И вот с таким настроением, с таким самочувствием и приходится жить. И еще одно важное обстоятельство это то, что при жизни бабы Доры у нас с Галей не было тесного контакта. Я много раз ей указывал на ее безучастное отношение к своей матери, на отсутствие с ее стороны помощи в работе, по дому, по кухне… И это не могло не сказаться на наши отношения. Характер у Гали не простой, замкнутый, она очень близка к брату с детства. Я не разделял ее вольного отношения к домашним обязанностям, а мать ее оберегала и делала всё сама, считая, что она достаточно устает на работе и в своих длинных поездках на метро на работу и обратно. И вот теперь и сказывается эта отчужденность между ею и мною.
Однажды при одном свидании в больнице мне тетя Дора напрямик высказала свое пожелание относительно нашей жизни без нее.

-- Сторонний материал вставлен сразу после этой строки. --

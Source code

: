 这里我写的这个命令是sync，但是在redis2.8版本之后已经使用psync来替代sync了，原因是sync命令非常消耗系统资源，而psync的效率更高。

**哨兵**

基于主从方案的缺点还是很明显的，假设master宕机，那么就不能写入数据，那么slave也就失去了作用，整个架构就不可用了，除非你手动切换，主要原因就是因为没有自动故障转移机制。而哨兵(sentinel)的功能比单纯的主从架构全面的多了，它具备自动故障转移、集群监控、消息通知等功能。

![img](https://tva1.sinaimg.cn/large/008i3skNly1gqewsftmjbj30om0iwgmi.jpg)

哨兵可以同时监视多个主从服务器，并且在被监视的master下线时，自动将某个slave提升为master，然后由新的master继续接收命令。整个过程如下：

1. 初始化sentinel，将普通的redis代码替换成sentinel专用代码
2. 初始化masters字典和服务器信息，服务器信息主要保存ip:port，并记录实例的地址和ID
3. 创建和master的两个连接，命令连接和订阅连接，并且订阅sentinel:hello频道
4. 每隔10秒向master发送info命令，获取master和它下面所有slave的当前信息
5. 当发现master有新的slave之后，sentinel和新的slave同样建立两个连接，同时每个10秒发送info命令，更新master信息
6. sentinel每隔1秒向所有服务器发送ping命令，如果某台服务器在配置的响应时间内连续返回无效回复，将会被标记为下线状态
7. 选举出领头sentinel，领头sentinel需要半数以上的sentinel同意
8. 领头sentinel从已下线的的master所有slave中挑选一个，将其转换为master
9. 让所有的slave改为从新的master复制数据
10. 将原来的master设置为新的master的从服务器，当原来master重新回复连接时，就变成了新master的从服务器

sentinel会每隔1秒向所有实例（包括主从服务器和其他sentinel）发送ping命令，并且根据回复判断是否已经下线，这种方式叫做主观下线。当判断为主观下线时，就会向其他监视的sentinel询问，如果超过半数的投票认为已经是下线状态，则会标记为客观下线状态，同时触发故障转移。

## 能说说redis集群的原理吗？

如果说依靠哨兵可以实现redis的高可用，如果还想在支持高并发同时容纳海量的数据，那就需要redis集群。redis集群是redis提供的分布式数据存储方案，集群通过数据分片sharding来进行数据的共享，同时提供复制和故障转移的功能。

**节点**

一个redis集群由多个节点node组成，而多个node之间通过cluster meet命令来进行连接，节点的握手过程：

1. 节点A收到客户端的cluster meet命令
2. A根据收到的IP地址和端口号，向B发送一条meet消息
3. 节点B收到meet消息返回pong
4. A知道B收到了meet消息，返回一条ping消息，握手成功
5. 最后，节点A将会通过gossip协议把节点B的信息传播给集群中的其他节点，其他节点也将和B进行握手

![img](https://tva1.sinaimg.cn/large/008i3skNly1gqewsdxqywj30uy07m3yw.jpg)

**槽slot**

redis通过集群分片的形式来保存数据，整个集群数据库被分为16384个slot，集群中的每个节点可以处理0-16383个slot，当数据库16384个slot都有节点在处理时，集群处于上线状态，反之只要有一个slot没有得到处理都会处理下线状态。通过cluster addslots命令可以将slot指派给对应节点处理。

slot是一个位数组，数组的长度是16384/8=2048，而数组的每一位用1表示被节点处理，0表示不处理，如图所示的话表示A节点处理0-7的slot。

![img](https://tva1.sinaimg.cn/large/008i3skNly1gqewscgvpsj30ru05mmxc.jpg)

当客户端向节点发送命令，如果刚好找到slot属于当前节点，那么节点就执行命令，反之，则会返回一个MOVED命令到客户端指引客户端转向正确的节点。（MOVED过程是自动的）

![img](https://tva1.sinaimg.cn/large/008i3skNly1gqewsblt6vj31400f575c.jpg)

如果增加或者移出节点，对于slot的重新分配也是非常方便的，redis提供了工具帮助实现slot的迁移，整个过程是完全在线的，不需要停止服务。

Она прямо сказала: «На всякий случай. Кто знает, чем кончится моя операция, так чтобы ты знал мою просьбу. Побереги Галку, она у тебя одна. Она у нас скрытная, и не жди, чтобы она у тебя просила. Делай сам, ей и так несладко». И когда я ей заметил… ну что ты говоришь такое, все кончится хорошо и ты будешь с нами дома — она на это мне ответила, что исхода операции она не знает, но высказала свою последнюю просьбу.
Николай Степанов — сестре Марии. Осень 1980-го; мой семидесятитрехлетний дед пытается как-то наладить жизненный оборот. В двухкомнатной квартире на Щелковской, где живут они с дочерью, у каждого из них свое хозяйство. В письме, на которое он тут отвечает, сестра дает по его просьбе подробные, пошаговые инструкции: он не умеет готовить даже простейшую еду.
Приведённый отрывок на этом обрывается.